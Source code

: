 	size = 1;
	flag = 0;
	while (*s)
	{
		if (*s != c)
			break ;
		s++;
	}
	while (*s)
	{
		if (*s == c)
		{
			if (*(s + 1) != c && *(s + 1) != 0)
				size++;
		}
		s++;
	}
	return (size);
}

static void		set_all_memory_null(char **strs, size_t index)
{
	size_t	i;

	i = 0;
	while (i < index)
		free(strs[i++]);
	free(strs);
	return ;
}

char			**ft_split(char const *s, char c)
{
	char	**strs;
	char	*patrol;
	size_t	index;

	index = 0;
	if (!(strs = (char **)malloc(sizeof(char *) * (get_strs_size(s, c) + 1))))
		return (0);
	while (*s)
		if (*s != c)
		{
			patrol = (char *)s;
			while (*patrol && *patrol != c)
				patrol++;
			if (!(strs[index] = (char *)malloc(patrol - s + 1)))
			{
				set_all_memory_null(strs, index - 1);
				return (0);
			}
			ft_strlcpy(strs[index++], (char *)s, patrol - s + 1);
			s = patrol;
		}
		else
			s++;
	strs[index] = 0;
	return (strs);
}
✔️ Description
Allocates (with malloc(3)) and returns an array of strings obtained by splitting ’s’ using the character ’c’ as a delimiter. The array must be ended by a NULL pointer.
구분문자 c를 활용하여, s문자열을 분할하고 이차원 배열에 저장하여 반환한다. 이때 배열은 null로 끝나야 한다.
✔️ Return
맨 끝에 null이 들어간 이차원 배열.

::::::

» Exercise requirements: The expected answer is a copy of each line in the records that holds the word "index".

» Response for this exercise:
static void		set_all_memory_null(char **strs, size_t index)
	while (i < index)
	size_t	index;
	index = 0;
			if (!(strs[index] = (char *)malloc(patrol - s + 1)))
				set_all_memory_null(strs, index - 1);
			ft_strlcpy(strs[index++], (char *)s, patrol - s + 1);
	strs[index] = 0;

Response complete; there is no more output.